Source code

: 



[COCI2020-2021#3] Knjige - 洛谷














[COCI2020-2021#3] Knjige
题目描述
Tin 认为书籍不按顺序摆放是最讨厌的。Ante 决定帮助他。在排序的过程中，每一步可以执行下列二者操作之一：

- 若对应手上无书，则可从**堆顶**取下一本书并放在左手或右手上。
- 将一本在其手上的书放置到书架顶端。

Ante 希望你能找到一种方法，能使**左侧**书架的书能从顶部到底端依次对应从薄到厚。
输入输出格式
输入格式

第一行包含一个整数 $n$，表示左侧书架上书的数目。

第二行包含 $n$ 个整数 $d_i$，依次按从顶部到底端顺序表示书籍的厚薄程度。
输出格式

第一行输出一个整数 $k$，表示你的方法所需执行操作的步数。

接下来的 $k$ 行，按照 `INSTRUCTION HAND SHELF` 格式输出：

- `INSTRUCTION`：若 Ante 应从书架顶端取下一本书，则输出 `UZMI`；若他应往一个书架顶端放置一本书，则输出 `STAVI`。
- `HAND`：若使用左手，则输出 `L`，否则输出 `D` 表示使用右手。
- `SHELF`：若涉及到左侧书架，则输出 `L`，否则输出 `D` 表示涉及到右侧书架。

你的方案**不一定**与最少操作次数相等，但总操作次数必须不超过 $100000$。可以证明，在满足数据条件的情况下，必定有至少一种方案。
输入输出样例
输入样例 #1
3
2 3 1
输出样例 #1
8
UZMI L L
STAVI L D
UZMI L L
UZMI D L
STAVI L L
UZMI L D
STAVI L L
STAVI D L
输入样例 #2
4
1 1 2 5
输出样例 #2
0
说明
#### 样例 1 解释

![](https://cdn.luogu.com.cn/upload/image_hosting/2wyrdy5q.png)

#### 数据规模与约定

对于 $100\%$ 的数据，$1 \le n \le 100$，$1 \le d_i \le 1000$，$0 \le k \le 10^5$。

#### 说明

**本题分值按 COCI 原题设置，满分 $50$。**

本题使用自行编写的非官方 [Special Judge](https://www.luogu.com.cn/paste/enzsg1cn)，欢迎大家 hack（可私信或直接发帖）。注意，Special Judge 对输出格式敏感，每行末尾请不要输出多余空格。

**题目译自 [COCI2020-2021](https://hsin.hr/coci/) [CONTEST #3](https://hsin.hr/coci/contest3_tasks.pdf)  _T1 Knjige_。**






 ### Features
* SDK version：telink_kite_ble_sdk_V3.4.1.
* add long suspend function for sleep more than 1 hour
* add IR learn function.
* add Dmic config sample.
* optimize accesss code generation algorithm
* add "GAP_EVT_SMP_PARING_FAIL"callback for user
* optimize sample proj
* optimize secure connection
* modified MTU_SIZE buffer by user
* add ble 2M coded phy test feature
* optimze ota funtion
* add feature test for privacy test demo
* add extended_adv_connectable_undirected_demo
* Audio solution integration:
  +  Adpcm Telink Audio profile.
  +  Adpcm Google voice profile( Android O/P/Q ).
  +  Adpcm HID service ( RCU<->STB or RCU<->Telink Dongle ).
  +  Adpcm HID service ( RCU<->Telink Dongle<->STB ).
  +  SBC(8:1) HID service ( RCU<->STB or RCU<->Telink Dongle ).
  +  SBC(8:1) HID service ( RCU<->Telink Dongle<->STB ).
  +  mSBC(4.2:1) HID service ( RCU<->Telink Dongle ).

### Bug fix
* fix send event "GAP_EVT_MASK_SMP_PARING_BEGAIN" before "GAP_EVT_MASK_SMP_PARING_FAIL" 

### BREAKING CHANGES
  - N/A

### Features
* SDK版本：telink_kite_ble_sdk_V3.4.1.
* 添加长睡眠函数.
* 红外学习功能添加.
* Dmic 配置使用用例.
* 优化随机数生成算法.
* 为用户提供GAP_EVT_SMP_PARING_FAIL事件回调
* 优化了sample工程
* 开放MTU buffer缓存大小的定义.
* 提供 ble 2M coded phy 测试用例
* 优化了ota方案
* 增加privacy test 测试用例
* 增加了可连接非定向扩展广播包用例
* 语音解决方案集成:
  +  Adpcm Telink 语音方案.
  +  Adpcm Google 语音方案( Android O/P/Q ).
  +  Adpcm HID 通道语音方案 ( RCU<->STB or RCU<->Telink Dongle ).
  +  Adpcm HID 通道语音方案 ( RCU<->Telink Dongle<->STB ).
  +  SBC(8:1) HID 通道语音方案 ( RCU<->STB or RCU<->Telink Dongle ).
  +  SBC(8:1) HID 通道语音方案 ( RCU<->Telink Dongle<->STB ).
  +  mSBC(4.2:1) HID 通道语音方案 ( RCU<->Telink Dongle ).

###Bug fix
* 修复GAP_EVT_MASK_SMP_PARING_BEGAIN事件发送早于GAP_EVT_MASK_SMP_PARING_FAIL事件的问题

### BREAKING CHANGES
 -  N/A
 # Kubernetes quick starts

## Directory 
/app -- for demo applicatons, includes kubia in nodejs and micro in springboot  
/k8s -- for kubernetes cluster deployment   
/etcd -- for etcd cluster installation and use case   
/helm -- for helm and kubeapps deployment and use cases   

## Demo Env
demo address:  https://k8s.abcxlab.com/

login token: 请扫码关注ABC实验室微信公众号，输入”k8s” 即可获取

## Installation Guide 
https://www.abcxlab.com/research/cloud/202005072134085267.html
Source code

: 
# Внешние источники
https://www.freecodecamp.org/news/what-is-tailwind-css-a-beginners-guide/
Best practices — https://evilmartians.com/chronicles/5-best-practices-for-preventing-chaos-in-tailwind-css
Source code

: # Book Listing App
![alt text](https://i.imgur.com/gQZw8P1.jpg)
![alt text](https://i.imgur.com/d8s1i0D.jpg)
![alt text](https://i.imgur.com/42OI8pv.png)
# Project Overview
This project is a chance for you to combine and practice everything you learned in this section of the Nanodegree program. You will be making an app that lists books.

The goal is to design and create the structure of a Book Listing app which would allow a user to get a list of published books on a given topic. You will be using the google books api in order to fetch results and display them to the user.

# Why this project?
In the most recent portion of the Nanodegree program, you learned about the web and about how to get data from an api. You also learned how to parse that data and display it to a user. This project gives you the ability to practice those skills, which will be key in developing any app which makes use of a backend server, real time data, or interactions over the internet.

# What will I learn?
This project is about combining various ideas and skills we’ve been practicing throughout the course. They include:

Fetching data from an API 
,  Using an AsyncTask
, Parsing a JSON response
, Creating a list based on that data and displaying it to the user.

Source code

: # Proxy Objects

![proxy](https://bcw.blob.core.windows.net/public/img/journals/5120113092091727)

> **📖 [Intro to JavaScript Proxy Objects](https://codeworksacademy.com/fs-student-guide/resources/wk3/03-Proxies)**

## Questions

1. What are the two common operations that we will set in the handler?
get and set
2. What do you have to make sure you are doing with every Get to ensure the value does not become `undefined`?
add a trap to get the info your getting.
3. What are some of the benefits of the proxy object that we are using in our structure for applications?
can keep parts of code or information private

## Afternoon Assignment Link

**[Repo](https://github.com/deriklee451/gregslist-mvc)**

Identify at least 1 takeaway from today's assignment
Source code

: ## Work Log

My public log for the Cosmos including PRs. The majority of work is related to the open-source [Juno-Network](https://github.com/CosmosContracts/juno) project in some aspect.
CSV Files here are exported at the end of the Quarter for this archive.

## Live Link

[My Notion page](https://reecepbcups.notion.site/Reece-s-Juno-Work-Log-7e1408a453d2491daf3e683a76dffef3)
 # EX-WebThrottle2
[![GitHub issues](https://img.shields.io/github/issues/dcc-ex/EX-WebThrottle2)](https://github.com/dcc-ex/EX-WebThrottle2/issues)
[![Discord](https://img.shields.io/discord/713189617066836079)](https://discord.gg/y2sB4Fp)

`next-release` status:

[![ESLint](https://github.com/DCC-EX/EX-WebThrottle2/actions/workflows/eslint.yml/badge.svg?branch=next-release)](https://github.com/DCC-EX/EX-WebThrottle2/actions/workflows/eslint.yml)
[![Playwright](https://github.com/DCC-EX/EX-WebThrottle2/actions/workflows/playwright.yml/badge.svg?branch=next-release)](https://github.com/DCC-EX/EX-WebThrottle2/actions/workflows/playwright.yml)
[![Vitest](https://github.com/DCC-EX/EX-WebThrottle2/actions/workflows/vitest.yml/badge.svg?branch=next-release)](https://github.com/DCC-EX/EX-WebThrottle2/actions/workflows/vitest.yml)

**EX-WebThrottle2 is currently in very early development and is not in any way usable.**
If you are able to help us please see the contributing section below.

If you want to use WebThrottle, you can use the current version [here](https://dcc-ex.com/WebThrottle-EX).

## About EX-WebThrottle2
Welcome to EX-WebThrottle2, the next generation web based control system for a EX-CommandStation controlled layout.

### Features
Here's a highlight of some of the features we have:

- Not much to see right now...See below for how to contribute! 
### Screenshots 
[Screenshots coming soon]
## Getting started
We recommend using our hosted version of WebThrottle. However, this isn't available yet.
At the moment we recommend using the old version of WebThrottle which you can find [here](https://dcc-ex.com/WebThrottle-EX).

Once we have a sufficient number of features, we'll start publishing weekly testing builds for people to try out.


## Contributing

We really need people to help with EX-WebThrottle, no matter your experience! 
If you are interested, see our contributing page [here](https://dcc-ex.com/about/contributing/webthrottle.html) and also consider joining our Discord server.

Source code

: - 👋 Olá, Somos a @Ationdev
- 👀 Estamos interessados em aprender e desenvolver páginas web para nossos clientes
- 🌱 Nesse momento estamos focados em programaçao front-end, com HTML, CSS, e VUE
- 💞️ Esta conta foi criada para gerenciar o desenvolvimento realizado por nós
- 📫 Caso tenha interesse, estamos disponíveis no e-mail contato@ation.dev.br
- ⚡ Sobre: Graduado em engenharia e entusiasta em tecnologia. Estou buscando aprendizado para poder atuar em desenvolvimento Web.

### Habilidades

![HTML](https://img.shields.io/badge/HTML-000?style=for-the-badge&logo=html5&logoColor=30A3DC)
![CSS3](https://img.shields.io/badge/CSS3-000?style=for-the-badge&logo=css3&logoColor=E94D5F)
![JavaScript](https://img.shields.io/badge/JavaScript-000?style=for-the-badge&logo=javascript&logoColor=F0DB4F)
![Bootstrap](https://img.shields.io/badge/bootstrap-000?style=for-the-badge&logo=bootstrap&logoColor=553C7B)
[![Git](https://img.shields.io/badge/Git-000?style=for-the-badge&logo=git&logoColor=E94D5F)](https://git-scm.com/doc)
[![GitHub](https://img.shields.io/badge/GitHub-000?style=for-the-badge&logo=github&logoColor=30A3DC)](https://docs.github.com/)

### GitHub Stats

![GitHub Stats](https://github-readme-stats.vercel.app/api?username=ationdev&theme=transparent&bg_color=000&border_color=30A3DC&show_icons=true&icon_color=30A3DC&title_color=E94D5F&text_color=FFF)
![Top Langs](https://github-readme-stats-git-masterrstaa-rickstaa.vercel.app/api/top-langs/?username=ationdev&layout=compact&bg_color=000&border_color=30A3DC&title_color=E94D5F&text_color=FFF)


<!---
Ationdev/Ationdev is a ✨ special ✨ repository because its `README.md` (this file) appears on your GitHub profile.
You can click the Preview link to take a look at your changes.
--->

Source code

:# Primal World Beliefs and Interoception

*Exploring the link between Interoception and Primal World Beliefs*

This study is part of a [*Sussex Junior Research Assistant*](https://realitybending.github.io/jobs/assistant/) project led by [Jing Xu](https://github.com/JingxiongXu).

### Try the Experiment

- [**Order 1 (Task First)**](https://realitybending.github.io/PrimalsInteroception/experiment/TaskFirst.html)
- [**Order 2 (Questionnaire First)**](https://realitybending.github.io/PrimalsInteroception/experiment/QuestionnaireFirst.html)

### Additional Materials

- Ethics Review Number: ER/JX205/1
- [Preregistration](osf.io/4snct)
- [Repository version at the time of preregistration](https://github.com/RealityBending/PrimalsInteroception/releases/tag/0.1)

···

What is needed is every line from the beginning of the data up to and including the line with "第一行输出一个整数 $k$，表示你的方法所需执行操作的步数。", given again word for word.

Source code

: 



[COCI2020-2021#3] Knjige - 洛谷














[COCI2020-2021#3] Knjige
题目描述
Tin 认为书籍不按顺序摆放是最讨厌的。Ante 决定帮助他。在排序的过程中，每一步可以执行下列二者操作之一：

- 若对应手上无书，则可从**堆顶**取下一本书并放在左手或右手上。
- 将一本在其手上的书放置到书架顶端。

Ante 希望你能找到一种方法，能使**左侧**书架的书能从顶部到底端依次对应从薄到厚。
输入输出格式
输入格式

第一行包含一个整数 $n$，表示左侧书架上书的数目。

第二行包含 $n$ 个整数 $d_i$，依次按从顶部到底端顺序表示书籍的厚薄程度。
输出格式

第一行输出一个整数 $k$，表示你的方法所需执行操作的步数。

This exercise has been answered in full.